The decline has been attributed to a series of on-chain events and governance issues. A major contributing factor was the unexpected deactivation of the native staking module, which led to a loss of yield for stakers and a subsequent exodus of liquidity. Additionally, an internal audit uncovered previously undisclosed vulnerabilities in the smart contract code, triggering a broader loss of confidence among investors and developers. The audit was initiated by the project’s core team in response to user concerns raised on community forums and social media.

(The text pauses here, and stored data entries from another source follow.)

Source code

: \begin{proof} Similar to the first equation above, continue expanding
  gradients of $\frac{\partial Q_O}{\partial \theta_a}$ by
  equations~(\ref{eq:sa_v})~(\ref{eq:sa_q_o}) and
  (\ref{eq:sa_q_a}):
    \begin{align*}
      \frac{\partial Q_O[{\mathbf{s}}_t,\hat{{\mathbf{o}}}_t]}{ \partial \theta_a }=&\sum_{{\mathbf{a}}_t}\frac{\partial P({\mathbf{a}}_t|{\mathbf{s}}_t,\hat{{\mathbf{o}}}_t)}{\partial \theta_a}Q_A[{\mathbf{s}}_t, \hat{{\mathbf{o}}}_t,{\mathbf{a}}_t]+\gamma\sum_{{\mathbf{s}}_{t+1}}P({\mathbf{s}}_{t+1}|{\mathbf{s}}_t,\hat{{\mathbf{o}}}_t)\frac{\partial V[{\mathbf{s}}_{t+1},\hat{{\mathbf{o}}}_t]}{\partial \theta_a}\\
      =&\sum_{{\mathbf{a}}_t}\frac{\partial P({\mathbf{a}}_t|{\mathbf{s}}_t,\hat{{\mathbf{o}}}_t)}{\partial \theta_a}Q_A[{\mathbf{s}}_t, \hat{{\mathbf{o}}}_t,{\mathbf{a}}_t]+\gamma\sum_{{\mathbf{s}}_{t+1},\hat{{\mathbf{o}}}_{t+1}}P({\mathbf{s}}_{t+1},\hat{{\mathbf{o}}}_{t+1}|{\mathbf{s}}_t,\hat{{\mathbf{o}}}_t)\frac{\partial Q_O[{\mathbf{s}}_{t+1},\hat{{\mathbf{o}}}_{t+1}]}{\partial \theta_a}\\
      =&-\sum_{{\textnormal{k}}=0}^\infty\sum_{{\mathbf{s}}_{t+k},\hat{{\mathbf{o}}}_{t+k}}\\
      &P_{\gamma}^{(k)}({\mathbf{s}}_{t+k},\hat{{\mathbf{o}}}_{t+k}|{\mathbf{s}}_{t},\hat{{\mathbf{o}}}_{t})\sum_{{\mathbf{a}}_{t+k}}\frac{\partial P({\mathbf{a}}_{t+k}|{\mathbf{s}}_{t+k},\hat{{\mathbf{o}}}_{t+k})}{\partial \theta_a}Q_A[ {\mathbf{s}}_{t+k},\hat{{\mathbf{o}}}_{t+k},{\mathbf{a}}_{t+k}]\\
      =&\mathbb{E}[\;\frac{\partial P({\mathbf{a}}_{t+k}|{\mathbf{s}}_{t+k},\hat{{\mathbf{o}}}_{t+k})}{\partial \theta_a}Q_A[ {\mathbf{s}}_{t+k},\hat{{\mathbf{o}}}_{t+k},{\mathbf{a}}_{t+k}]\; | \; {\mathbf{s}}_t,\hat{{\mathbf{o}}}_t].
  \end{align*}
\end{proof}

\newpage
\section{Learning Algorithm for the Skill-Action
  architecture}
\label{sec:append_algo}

Technical analysis of ZKC’s price action reveals a breakdown of critical support levels. The token has failed to hold above the $0.30 psychological level since mid-2025, and subsequent support levels at $0.20 and $0.15 have also been decisively breached. This has led to the formation of a bearish channel with a downward slope, reinforcing the expectation of further price weakness. The RSI indicator has remained in oversold territory for over two months, but the absence of a rebound suggests that the downtrend is structural rather than cyclical.
Backtest Hypothesis
To assess potential trading scenarios during the recent ZKC selloff, a backtesting strategy was proposed based on key technical indicators. The strategy focused on RSI and moving averages, including the 50-day and 200-day EMAs. The core hypothesis was that the RSI reaching extreme oversold conditions would signal a temporary bounce. However, the strategy also included a stop-loss rule below key support levels to mitigate further losses. The use of EMAs aimed to provide confirmation signals for trend continuation or reversal. Given the prolonged decline and lack of buying interest, the strategy was designed to exit positions in the absence of a clear reversal pattern. This approach sought to minimize exposure during the extended bearish phase observed in ZKC.